I don’t think we’ll ever be able to do anything like what you and Dad had put together, and I don’t think we want to, but to take what we do now and what we can offer in this teaching and some facilitation to it and take it to actual communities. Instead of you coming to us, we’ll come to you and now we get a chance just to walk with you guys through this. That’s the beginning of the process as we partner with these communities and churches and organizations. That’s really one of our strategic designs of Larger Story in the next few years because you hit on it, how do we get a chance to work with the church?

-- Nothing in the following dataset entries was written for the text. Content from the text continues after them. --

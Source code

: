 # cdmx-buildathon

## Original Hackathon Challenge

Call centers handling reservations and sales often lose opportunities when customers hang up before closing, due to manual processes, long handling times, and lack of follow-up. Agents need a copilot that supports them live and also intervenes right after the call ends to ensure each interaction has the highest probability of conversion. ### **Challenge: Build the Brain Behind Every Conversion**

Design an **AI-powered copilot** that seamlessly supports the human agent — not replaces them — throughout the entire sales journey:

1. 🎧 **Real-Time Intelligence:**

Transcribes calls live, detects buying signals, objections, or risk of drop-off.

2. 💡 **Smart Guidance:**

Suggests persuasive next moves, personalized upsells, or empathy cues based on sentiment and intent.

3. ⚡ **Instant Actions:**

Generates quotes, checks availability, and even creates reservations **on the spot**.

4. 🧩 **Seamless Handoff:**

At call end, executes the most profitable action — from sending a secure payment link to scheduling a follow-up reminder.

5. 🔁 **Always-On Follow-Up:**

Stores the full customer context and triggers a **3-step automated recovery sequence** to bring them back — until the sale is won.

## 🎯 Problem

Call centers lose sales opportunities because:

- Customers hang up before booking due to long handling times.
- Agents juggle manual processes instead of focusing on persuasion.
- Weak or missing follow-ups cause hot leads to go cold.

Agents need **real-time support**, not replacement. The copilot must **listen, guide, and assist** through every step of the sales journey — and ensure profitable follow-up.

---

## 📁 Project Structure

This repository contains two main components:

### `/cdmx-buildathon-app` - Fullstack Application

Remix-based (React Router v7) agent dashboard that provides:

[00:40:53] James “Trip” Moore: That’s where it’s got to get back into the churches. I think that’s wonderful. I’m so glad to hear that. I’m excited by that.
[00:41:02] Kep Crabb: As we wrap up, bro, you and I are going to talk about this a lot because I want to pick your mind as we start to put this together. What does that look like? It obviously won’t be what the schools of spiritual direction were from a week standpoint, but maybe something a little more condensed. It gives people a chance. What we’ve also wrestled with is perhaps it’s something that we do in stages, maybe a weekend, three or four times and see how that goes. So you get a little chance to absorb some of this stuff as opposed to what you and Dad did was really sitting down and drinking from the fire hydrant. People would leave with this overwhelmed look in their eyes of, what just happened to me this week. But it was powerful because the power of the Holy Spirit is real man, and I’ve seen it in your life and I’m seeing it in my life, and I definitely saw it in my dad’s life. Trip, thanks for joining me today, bro.
Anything you want to say as we get ready to wrap up?
[00:41:52] James “Trip” Moore: Nope. It’s a privilege to talk with you. I’ve enjoyed every time we get to talk and I hope we continue. It’s fun whether we’re online or not.
[00:41:59] Kep Crabb: Whether anybody can join us or not, it doesn’t matter. You and I will continue to talk, my brother.
[00:42:07] James “Trip” Moore:Okay, sounds good.
[00:42:08] Kep Crabb: I love you Trip. Have a great day. Say hi to Judy for us.
[00:42:10] James “Trip” Moore: Bye-bye.